» **THE PROBLEM**:
Could you copy exactly the lines from the one containing "is the flag" through the last line of the records below, and nothing else?

---------- DATA RECORDS ----------

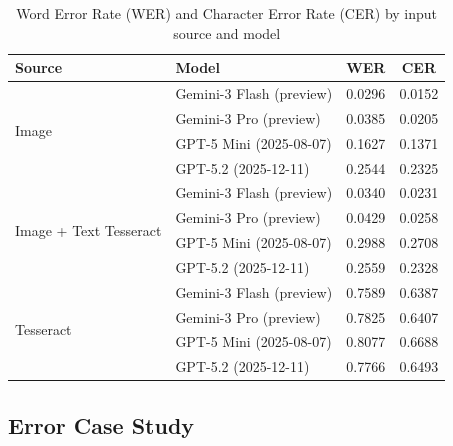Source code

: \begin{table}[htbp]
\centering
\caption{Word Error Rate (WER) and Character Error Rate (CER) by input source and model}
\label{tab:wer_cer_models}
\renewcommand{\arraystretch}{1.2}
\begin{tabular}{llcc}
\toprule
\textbf{Source} & \textbf{Model} & \textbf{WER} & \textbf{CER}  \\
\midrule
\multirow{4}{*}{Image}
 & Gemini-3 Flash (preview) & 0.0296 & 0.0152   \\
 & Gemini-3 Pro (preview)   & 0.0385 & 0.0205   \\
 & GPT-5 Mini (2025-08-07)  & 0.1627 & 0.1371   \\
 & GPT-5.2 (2025-12-11)     & 0.2544 & 0.2325   \\
\midrule
\multirow{4}{*}{Image + Text Tesseract}
 & Gemini-3 Flash (preview) & 0.0340 & 0.0231   \\
 & Gemini-3 Pro (preview)   & 0.0429 & 0.0258   \\
 & GPT-5 Mini (2025-08-07)  & 0.2988 & 0.2708   \\
 & GPT-5.2 (2025-12-11)     & 0.2559 & 0.2328   \\
\midrule
\multirow{4}{*}{Tesseract}
 & Gemini-3 Flash (preview) & 0.7589 & 0.6387   \\
 & Gemini-3 Pro (preview)   & 0.7825 & 0.6407   \\
 & GPT-5 Mini (2025-08-07)  & 0.8077 & 0.6688   \\
 & GPT-5.2 (2025-12-11)     & 0.7766 & 0.6493   \\
\bottomrule
\end{tabular}
\end{table}



\subsection{Error Case Study}


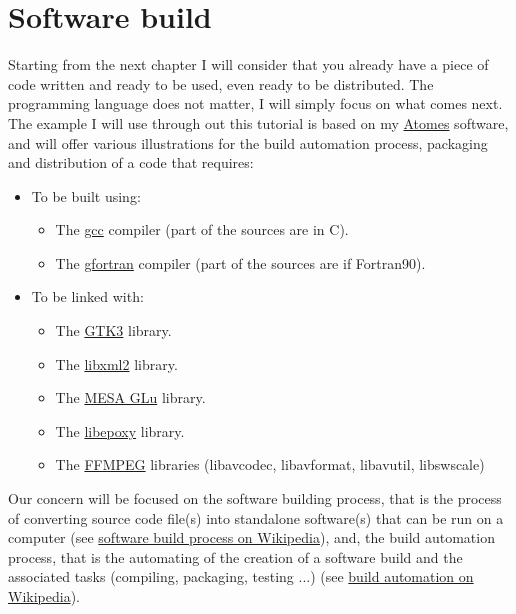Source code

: \documentclass{./these-seb}
\begin{document}
\newpage

\section*{Software build}

Starting from the next chapter I will consider that you already have a piece of code written and ready to be used, even ready to be distributed. 
The programming language does not matter, I will simply focus on what comes next. \\[0.25cm]
The example I will use through out this tutorial is based on my \href{https://atomes.ipcms.fr}{Atomes} software, 
and will offer various illustrations for the build automation process, packaging and distribution of a code that requires: 
\begin{itemize}
\item To be built using:
\begin{itemize}
\item The \href{https://www.gnu.org/software/gcc/}{gcc} compiler (part of the sources are in C).
\item The \href{https://gcc.gnu.org/wiki/GFortran}{gfortran} compiler (part of the sources are if Fortran90).
\end{itemize}
\item To be linked with:
\begin{itemize}
\item The \href{https://www.gtk.org/}{GTK3} library.
\item The \href{http://xmlsoft.org/}{libxml2} library.
\item The \href{https://gitlab.freedesktop.org/mesa/glu}{MESA GLu} library.
\item The \href{https://github.com/anholt/libepoxy}{libepoxy} library.
\item The \href{https://ffmpeg.org}{FFMPEG} libraries (libavcodec, libavformat, libavutil, libswscale)
\end{itemize}
\end{itemize}
\vspace{0.25cm}
\noindent Our concern will be focused on the software building process, that is the process of converting source code file(s) into standalone software(s) 
that can be run on a computer (see \href{https://en.wikipedia.org/wiki/Software\_build}{software build process on Wikipedia}), and, 
the build automation process, that is the automating of the creation of a software build and the associated tasks (compiling, packaging, testing ...) (see \href{https://en.wikipedia.org/wiki/Build\_automation}{build automation on Wikipedia}).  
\end{document}
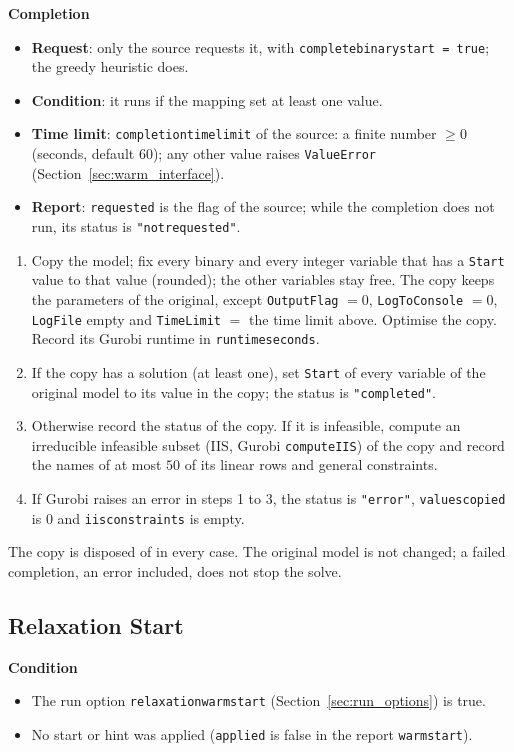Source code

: \documentclass[11pt,a4paper]{article}
\theoremstyle{plain}
\theoremstyle{definition}
\newcommand{\blockhead}[1]{\par\noindent\textbf{#1}\par\nobreak}
\renewcommand{\_}{\textunderscore\allowbreak{}}
\begin{document}
\blockhead{Completion}
\begin{itemize}[nosep,leftmargin=1.5em]
  \item \textbf{Request}: only the source requests it, with \texttt{complete\_binary\_start = true}; the greedy heuristic does.
  \item \textbf{Condition}: it runs if the mapping set at least one value.
  \item \textbf{Time limit}: \texttt{completion\_time\_limit} of the source: a finite number $\ge 0$ (seconds, default $60$); any other value raises \texttt{ValueError} (Section~\ref{sec:warm_interface}).
  \item \textbf{Report}: \texttt{requested} is the flag of the source; while the completion does not run, its status is \texttt{"not\_requested"}.
\end{itemize}
\begin{enumerate}[nosep,label=\arabic*.]
  \item Copy the model; fix every binary and every integer variable that has a \texttt{Start} value to that value (rounded); the other variables stay free. The copy keeps the parameters of the original, except \texttt{OutputFlag} $= 0$, \texttt{LogToConsole} $= 0$, \texttt{LogFile} empty and \texttt{TimeLimit} $=$ the time limit above. Optimise the copy. Record its Gurobi runtime in \texttt{runtime\_seconds}.
  \item If the copy has a solution (at least one), set \texttt{Start} of every variable of the original model to its value in the copy; the status is \texttt{"completed"}.
  \item Otherwise record the status of the copy. If it is infeasible, compute an irreducible infeasible subset (IIS, Gurobi \texttt{computeIIS}) of the copy and record the names of at most $50$ of its linear rows and general constraints.
  \item If Gurobi raises an error in steps 1 to 3, the status is \texttt{"error"}, \texttt{values\_copied} is $0$ and \texttt{iis\_constraints} is empty.
\end{enumerate}
The copy is disposed of in every case. The original model is not changed; a failed completion, an error included, does not stop the solve.

\subsection{Relaxation Start}
\label{sec:warm_relaxation}

\blockhead{Condition}
\begin{itemize}[nosep,leftmargin=1.5em]
  \item The run option \texttt{relaxation\_warm\_start} (Section~\ref{sec:run_options}) is true.
  \item No start or hint was applied (\texttt{applied} is false in the report \texttt{warm\_start}).
\end{itemize}
\end{document}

----------

» **RESPONSE BOX**:
  \item \textbf{Report}: \texttt{requested} is the flag of the source; while the completion does not run, its status is \texttt{"not\_requested"}.
\end{itemize}
\begin{enumerate}[nosep,label=\arabic*.]
  \item Copy the model; fix every binary and every integer variable that has a \texttt{Start} value to that value (rounded); the other variables stay free. The copy keeps the parameters of the original, except \texttt{OutputFlag} $= 0$, \texttt{LogToConsole} $= 0$, \texttt{LogFile} empty and \texttt{TimeLimit} $=$ the time limit above. Optimise the copy. Record its Gurobi runtime in \texttt{runtime\_seconds}.
  \item If the copy has a solution (at least one), set \texttt{Start} of every variable of the original model to its value in the copy; the status is \texttt{"completed"}.
  \item Otherwise record the status of the copy. If it is infeasible, compute an irreducible infeasible subset (IIS, Gurobi \texttt{computeIIS}) of the copy and record the names of at most $50$ of its linear rows and general constraints.
  \item If Gurobi raises an error in steps 1 to 3, the status is \texttt{"error"}, \texttt{values\_copied} is $0$ and \texttt{iis\_constraints} is empty.
\end{enumerate}
The copy is disposed of in every case. The original model is not changed; a failed completion, an error included, does not stop the solve.

\subsection{Relaxation Start}
\label{sec:warm_relaxation}

\blockhead{Condition}
\begin{itemize}[nosep,leftmargin=1.5em]
  \item The run option \texttt{relaxation\_warm\_start} (Section~\ref{sec:run_options}) is true.
  \item No start or hint was applied (\texttt{applied} is false in the report \texttt{warm\_start}).
\end{itemize}
\end{document}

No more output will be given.